### Plain-text document sources
————————
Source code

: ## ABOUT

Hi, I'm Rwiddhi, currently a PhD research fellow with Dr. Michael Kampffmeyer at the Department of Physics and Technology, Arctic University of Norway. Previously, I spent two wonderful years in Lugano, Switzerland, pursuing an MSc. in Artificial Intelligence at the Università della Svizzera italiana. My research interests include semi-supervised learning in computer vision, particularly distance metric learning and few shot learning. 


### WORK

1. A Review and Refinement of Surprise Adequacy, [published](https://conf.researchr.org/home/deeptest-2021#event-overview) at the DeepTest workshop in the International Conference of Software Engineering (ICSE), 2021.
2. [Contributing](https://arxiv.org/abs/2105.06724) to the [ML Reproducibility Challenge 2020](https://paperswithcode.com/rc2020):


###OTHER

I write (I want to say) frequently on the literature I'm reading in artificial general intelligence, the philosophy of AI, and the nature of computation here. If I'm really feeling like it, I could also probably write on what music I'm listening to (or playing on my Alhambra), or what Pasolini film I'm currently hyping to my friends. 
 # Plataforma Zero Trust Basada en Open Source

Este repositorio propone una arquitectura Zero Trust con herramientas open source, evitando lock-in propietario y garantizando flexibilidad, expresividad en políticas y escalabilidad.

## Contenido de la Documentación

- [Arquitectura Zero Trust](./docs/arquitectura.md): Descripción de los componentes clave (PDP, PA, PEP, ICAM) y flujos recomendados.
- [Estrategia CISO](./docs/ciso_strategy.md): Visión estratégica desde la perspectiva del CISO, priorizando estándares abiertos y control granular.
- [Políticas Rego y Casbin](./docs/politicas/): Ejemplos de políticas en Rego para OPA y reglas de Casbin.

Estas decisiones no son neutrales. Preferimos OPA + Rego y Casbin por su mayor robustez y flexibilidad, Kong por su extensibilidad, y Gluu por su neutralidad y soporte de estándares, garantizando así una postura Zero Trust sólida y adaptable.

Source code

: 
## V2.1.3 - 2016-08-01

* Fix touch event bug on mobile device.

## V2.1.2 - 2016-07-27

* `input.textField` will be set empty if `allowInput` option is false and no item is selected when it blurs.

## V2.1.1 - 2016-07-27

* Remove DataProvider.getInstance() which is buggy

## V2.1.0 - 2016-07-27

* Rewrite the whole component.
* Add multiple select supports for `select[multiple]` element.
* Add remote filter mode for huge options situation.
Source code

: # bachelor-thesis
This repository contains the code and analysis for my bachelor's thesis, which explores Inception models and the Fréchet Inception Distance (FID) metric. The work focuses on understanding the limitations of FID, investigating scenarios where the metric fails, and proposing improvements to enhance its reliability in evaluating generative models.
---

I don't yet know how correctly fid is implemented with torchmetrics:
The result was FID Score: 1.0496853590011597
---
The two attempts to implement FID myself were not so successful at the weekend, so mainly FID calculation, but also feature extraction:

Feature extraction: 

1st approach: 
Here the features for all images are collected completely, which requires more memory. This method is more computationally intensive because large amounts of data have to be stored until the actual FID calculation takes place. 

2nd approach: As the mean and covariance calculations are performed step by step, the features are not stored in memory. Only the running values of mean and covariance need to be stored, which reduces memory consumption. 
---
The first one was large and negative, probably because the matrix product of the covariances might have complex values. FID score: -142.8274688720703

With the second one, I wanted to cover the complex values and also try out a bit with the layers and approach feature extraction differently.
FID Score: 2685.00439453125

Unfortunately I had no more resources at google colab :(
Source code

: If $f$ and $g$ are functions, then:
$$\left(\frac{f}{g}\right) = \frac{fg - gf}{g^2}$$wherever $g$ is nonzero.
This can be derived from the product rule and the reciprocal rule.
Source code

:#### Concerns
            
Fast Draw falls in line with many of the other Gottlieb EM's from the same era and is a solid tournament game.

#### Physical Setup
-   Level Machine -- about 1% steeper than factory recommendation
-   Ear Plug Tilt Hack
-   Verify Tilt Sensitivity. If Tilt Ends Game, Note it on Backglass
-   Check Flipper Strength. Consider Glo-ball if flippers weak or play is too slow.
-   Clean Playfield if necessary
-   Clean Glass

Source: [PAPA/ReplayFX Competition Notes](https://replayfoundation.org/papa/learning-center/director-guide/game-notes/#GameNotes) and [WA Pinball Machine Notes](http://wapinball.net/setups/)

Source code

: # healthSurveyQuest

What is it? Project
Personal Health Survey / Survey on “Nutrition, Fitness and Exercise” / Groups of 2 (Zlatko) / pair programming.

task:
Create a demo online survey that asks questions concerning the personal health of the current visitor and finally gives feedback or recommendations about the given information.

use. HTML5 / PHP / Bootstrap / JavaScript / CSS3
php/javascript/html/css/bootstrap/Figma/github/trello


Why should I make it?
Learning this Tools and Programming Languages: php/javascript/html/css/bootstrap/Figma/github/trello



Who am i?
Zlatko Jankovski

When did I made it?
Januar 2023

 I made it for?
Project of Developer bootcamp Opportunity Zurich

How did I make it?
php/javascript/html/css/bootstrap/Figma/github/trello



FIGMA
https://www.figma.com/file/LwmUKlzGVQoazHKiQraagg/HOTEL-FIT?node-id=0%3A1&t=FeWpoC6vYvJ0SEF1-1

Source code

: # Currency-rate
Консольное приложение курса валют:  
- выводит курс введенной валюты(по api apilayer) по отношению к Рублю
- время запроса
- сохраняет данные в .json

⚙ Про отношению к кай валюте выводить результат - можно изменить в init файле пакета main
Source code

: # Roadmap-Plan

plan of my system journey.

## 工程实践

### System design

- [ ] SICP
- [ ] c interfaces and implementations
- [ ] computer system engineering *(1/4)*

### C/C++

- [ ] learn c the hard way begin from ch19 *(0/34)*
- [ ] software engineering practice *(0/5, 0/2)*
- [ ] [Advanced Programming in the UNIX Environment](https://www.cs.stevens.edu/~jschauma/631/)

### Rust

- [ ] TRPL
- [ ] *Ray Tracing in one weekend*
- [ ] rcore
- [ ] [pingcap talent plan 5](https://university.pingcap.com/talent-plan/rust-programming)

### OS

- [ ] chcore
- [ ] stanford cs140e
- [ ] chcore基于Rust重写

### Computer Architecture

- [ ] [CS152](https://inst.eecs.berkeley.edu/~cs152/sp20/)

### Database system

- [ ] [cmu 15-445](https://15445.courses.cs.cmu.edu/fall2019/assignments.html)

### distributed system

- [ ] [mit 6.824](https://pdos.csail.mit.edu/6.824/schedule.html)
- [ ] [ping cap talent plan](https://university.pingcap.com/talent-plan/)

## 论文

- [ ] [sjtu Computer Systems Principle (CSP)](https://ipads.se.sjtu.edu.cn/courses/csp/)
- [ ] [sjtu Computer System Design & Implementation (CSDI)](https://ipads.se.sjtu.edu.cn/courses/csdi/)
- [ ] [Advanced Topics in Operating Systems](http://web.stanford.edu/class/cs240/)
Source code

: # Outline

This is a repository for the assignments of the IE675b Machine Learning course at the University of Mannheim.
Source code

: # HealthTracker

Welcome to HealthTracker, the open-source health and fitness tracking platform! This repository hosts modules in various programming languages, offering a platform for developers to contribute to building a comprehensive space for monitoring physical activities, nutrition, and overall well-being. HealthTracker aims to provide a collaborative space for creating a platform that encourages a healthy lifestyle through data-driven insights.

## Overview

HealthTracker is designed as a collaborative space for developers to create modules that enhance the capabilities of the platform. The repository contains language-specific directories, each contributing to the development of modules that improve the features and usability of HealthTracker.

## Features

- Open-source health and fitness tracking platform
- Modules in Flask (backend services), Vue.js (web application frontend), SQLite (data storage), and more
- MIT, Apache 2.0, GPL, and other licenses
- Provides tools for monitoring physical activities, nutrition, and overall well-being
————————
### Exercise
From the entries above, pull out each line that includes "отношению".

### Written answer
- выводит курс введенной валюты(по api apilayer) по отношению к Рублю
⚙ Про отношению к кай валюте выводить результат - можно изменить в init файле пакета main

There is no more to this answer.